# [WHAT YOU WILL DO]
Give every entry again, word for word.
----- DATA FOR THIS EXERCISE -----
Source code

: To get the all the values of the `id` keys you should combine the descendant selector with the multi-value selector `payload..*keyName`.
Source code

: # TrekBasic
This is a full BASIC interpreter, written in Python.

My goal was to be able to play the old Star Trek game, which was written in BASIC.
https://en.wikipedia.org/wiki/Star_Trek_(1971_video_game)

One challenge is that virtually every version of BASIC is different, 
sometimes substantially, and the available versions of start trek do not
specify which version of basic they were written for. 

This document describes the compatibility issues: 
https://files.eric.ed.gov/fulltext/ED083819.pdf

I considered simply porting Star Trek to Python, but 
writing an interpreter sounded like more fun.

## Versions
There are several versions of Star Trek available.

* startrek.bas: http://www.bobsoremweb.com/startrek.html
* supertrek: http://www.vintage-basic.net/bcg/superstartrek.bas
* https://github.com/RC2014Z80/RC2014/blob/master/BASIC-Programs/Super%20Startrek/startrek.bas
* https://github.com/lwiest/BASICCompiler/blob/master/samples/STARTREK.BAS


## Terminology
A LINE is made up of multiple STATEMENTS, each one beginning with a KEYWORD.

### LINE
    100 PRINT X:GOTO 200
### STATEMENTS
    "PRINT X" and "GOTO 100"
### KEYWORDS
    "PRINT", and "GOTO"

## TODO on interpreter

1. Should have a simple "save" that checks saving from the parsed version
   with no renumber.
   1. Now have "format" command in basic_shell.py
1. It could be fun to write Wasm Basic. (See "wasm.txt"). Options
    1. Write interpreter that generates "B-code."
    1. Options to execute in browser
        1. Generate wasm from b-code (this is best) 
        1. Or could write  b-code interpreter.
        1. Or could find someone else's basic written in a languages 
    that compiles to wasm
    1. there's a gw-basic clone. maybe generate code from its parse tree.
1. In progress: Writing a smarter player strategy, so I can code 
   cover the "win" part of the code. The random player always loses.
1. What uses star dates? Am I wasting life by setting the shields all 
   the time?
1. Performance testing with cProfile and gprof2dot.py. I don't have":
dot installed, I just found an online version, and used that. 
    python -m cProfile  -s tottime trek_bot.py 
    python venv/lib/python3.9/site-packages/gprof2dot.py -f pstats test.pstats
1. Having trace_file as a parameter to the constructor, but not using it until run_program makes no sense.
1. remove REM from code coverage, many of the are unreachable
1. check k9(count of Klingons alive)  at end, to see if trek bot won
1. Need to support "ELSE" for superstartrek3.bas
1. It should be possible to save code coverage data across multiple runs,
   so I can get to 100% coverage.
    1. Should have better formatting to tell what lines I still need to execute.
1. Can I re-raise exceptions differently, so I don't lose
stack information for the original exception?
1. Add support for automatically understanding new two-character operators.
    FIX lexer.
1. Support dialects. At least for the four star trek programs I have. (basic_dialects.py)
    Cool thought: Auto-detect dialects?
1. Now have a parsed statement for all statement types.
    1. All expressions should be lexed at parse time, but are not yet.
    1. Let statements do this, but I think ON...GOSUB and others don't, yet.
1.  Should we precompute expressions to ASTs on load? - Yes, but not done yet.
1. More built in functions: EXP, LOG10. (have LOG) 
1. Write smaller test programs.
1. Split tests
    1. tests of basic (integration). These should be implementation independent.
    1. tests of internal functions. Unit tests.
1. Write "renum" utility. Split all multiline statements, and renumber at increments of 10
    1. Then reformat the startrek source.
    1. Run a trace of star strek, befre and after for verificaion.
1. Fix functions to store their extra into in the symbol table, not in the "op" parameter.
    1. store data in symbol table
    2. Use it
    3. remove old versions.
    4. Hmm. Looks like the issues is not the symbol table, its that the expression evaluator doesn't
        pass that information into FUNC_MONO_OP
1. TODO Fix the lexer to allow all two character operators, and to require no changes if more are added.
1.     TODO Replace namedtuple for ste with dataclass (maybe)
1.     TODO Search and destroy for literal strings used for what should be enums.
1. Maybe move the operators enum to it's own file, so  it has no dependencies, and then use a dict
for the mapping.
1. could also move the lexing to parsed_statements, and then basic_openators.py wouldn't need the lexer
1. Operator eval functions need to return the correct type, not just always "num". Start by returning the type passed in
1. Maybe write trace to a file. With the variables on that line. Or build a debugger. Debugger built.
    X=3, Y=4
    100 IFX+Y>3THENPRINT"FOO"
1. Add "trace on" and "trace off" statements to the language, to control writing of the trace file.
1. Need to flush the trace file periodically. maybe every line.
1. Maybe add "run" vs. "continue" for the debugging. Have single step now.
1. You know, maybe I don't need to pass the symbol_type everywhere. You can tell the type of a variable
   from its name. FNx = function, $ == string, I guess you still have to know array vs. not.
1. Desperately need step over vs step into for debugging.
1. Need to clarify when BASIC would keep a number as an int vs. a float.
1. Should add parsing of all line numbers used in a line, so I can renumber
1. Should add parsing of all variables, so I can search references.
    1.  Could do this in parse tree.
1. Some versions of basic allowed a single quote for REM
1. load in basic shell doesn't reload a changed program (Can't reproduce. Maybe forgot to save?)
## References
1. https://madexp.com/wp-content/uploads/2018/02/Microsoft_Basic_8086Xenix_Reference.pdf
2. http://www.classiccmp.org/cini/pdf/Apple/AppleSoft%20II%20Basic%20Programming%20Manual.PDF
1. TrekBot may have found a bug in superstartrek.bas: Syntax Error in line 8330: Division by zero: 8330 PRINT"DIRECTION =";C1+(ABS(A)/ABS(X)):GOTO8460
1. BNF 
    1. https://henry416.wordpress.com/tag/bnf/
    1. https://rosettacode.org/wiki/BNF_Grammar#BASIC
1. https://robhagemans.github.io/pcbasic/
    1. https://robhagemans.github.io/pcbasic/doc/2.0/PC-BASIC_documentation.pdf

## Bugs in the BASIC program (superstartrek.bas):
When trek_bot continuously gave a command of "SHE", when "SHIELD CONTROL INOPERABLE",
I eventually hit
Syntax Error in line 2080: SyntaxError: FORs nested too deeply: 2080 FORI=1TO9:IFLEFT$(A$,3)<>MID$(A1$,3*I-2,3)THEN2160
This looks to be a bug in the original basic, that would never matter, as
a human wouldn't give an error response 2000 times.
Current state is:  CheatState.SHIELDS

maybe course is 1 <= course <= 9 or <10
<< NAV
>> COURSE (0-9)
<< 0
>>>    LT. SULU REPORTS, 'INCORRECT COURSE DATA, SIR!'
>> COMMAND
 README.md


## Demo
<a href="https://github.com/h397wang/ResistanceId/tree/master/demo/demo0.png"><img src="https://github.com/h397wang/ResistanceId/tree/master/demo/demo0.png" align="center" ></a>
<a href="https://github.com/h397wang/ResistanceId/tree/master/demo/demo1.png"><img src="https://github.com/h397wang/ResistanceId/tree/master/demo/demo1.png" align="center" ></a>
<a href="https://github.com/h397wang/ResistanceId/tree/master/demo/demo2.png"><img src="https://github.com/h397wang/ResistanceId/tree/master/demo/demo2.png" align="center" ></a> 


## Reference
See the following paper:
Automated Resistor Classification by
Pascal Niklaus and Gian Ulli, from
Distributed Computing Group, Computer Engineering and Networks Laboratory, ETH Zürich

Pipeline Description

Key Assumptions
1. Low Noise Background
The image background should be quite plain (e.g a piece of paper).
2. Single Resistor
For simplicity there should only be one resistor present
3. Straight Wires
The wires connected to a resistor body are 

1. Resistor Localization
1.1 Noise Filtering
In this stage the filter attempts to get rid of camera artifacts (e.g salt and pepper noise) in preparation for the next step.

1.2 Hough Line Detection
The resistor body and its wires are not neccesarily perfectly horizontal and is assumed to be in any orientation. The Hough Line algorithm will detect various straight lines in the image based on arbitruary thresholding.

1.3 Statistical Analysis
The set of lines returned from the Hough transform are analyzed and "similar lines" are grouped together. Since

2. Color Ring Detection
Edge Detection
-----
# [ANSWER BELOW]
Source code

: To get the all the values of the `id` keys you should combine the descendant selector with the multi-value selector `payload..*keyName`.
Source code

: # TrekBasic
This is a full BASIC interpreter, written in Python.

My goal was to be able to play the old Star Trek game, which was written in BASIC.
https://en.wikipedia.org/wiki/Star_Trek_(1971_video_game)

One challenge is that virtually every version of BASIC is different, 
sometimes substantially, and the available versions of start trek do not
specify which version of basic they were written for. 

This document describes the compatibility issues: 
https://files.eric.ed.gov/fulltext/ED083819.pdf

I considered simply porting Star Trek to Python, but 
writing an interpreter sounded like more fun.

## Versions
There are several versions of Star Trek available.

* startrek.bas: http://www.bobsoremweb.com/startrek.html
* supertrek: http://www.vintage-basic.net/bcg/superstartrek.bas
* https://github.com/RC2014Z80/RC2014/blob/master/BASIC-Programs/Super%20Startrek/startrek.bas
* https://github.com/lwiest/BASICCompiler/blob/master/samples/STARTREK.BAS


## Terminology
A LINE is made up of multiple STATEMENTS, each one beginning with a KEYWORD.

### LINE
    100 PRINT X:GOTO 200
### STATEMENTS
    "PRINT X" and "GOTO 100"
### KEYWORDS
    "PRINT", and "GOTO"

## TODO on interpreter

1. Should have a simple "save" that checks saving from the parsed version
   with no renumber.
   1. Now have "format" command in basic_shell.py
1. It could be fun to write Wasm Basic. (See "wasm.txt"). Options
    1. Write interpreter that generates "B-code."
    1. Options to execute in browser
        1. Generate wasm from b-code (this is best) 
        1. Or could write  b-code interpreter.
        1. Or could find someone else's basic written in a languages 
    that compiles to wasm
    1. there's a gw-basic clone. maybe generate code from its parse tree.
1. In progress: Writing a smarter player strategy, so I can code 
   cover the "win" part of the code. The random player always loses.
1. What uses star dates? Am I wasting life by setting the shields all 
   the time?
1. Performance testing with cProfile and gprof2dot.py. I don't have":
dot installed, I just found an online version, and used that. 
    python -m cProfile  -s tottime trek_bot.py 
    python venv/lib/python3.9/site-packages/gprof2dot.py -f pstats test.pstats
1. Having trace_file as a parameter to the constructor, but not using it until run_program makes no sense.
1. remove REM from code coverage, many of the are unreachable
1. check k9(count of Klingons alive)  at end, to see if trek bot won
1. Need to support "ELSE" for superstartrek3.bas
1. It should be possible to save code coverage data across multiple runs,
   so I can get to 100% coverage.
    1. Should have better formatting to tell what lines I still need to execute.
1. Can I re-raise exceptions differently, so I don't lose
stack information for the original exception?
1. Add support for automatically understanding new two-character operators.
    FIX lexer.
1. Support dialects. At least for the four star trek programs I have. (basic_dialects.py)
    Cool thought: Auto-detect dialects?
1. Now have a parsed statement for all statement types.
    1. All expressions should be lexed at parse time, but are not yet.
    1. Let statements do this, but I think ON...GOSUB and others don't, yet.
1.  Should we precompute expressions to ASTs on load? - Yes, but not done yet.
1. More built in functions: EXP, LOG10. (have LOG) 
1. Write smaller test programs.
1. Split tests
    1. tests of basic (integration). These should be implementation independent.
    1. tests of internal functions. Unit tests.
1. Write "renum" utility. Split all multiline statements, and renumber at increments of 10
    1. Then reformat the startrek source.
    1. Run a trace of star strek, befre and after for verificaion.
1. Fix functions to store their extra into in the symbol table, not in the "op" parameter.
    1. store data in symbol table
    2. Use it
    3. remove old versions.
    4. Hmm. Looks like the issues is not the symbol table, its that the expression evaluator doesn't
        pass that information into FUNC_MONO_OP
1. TODO Fix the lexer to allow all two character operators, and to require no changes if more are added.
1.     TODO Replace namedtuple for ste with dataclass (maybe)
1.     TODO Search and destroy for literal strings used for what should be enums.
1. Maybe move the operators enum to it's own file, so  it has no dependencies, and then use a dict
for the mapping.
1. could also move the lexing to parsed_statements, and then basic_openators.py wouldn't need the lexer
1. Operator eval functions need to return the correct type, not just always "num". Start by returning the type passed in
1. Maybe write trace to a file. With the variables on that line. Or build a debugger. Debugger built.
    X=3, Y=4
    100 IFX+Y>3THENPRINT"FOO"
1. Add "trace on" and "trace off" statements to the language, to control writing of the trace file.
1. Need to flush the trace file periodically. maybe every line.
1. Maybe add "run" vs. "continue" for the debugging. Have single step now.
1. You know, maybe I don't need to pass the symbol_type everywhere. You can tell the type of a variable
   from its name. FNx = function, $ == string, I guess you still have to know array vs. not.
1. Desperately need step over vs step into for debugging.
1. Need to clarify when BASIC would keep a number as an int vs. a float.
1. Should add parsing of all line numbers used in a line, so I can renumber
1. Should add parsing of all variables, so I can search references.
    1.  Could do this in parse tree.
1. Some versions of basic allowed a single quote for REM
1. load in basic shell doesn't reload a changed program (Can't reproduce. Maybe forgot to save?)
## References
1. https://madexp.com/wp-content/uploads/2018/02/Microsoft_Basic_8086Xenix_Reference.pdf
2. http://www.classiccmp.org/cini/pdf/Apple/AppleSoft%20II%20Basic%20Programming%20Manual.PDF
1. TrekBot may have found a bug in superstartrek.bas: Syntax Error in line 8330: Division by zero: 8330 PRINT"DIRECTION =";C1+(ABS(A)/ABS(X)):GOTO8460
1. BNF 
    1. https://henry416.wordpress.com/tag/bnf/
    1. https://rosettacode.org/wiki/BNF_Grammar#BASIC
1. https://robhagemans.github.io/pcbasic/
    1. https://robhagemans.github.io/pcbasic/doc/2.0/PC-BASIC_documentation.pdf

## Bugs in the BASIC program (superstartrek.bas):
When trek_bot continuously gave a command of "SHE", when "SHIELD CONTROL INOPERABLE",
I eventually hit
Syntax Error in line 2080: SyntaxError: FORs nested too deeply: 2080 FORI=1TO9:IFLEFT$(A$,3)<>MID$(A1$,3*I-2,3)THEN2160
This looks to be a bug in the original basic, that would never matter, as
a human wouldn't give an error response 2000 times.
Current state is:  CheatState.SHIELDS

maybe course is 1 <= course <= 9 or <10
<< NAV
>> COURSE (0-9)
<< 0
>>>    LT. SULU REPORTS, 'INCORRECT COURSE DATA, SIR!'
>> COMMAND
 README.md


## Demo
<a href="https://github.com/h397wang/ResistanceId/tree/master/demo/demo0.png"><img src="https://github.com/h397wang/ResistanceId/tree/master/demo/demo0.png" align="center" ></a>
<a href="https://github.com/h397wang/ResistanceId/tree/master/demo/demo1.png"><img src="https://github.com/h397wang/ResistanceId/tree/master/demo/demo1.png" align="center" ></a>
<a href="https://github.com/h397wang/ResistanceId/tree/master/demo/demo2.png"><img src="https://github.com/h397wang/ResistanceId/tree/master/demo/demo2.png" align="center" ></a> 


## Reference
See the following paper:
Automated Resistor Classification by
Pascal Niklaus and Gian Ulli, from
Distributed Computing Group, Computer Engineering and Networks Laboratory, ETH Zürich

Pipeline Description

Key Assumptions
1. Low Noise Background
The image background should be quite plain (e.g a piece of paper).
2. Single Resistor
For simplicity there should only be one resistor present
3. Straight Wires
The wires connected to a resistor body are 

1. Resistor Localization
1.1 Noise Filtering
In this stage the filter attempts to get rid of camera artifacts (e.g salt and pepper noise) in preparation for the next step.

1.2 Hough Line Detection
The resistor body and its wires are not neccesarily perfectly horizontal and is assumed to be in any orientation. The Hough Line algorithm will detect various straight lines in the image based on arbitruary thresholding.

1.3 Statistical Analysis
The set of lines returned from the Hough transform are analyzed and "similar lines" are grouped together. Since

2. Color Ring Detection
Edge Detection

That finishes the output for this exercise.